=== Begin Enclosure ===

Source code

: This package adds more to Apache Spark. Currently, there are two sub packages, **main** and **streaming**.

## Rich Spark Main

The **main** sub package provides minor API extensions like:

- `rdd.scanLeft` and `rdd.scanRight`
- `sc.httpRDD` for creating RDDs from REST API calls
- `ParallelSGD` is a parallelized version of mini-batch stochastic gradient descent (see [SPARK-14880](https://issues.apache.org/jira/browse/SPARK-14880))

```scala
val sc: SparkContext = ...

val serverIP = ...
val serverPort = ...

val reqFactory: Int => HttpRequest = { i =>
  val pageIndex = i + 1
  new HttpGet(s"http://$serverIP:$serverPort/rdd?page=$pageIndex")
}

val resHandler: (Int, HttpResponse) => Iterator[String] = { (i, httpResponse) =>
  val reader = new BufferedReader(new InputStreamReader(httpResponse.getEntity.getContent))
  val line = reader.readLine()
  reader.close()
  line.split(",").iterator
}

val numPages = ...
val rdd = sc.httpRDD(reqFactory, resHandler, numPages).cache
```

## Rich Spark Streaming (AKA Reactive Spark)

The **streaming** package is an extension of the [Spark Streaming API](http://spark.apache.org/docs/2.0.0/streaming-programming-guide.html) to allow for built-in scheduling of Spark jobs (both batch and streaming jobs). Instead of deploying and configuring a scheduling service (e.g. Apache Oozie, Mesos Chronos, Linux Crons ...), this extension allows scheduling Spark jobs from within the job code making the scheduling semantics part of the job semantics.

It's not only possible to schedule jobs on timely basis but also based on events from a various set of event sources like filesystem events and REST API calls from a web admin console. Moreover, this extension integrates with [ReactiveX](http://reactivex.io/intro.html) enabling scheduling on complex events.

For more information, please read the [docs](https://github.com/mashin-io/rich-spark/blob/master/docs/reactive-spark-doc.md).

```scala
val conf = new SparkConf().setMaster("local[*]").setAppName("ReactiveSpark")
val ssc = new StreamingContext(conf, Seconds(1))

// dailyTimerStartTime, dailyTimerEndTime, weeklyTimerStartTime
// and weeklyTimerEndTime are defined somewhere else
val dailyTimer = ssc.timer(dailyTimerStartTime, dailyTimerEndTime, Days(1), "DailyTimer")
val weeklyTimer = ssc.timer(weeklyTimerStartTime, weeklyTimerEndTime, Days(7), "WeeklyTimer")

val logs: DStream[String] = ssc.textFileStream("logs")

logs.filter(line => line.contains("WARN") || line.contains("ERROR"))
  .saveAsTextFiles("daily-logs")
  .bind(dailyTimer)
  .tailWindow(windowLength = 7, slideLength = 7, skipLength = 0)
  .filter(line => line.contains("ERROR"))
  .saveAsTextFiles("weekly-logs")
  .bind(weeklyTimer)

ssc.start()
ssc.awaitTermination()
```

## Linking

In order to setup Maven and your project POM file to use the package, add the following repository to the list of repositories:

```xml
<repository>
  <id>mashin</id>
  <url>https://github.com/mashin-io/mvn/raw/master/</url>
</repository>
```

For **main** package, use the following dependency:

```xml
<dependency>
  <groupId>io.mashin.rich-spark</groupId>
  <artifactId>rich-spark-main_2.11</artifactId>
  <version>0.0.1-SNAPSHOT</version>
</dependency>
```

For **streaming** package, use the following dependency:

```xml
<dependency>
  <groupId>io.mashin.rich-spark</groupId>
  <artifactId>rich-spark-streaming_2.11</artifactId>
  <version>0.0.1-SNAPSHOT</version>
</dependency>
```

=== End Enclosure ===

[Work instructions] With "filter" as the string to find, copy every line of the records that holds it.

[Solution for this exercise]
logs.filter(line => line.contains("WARN") || line.contains("ERROR"))
  .filter(line => line.contains("ERROR"))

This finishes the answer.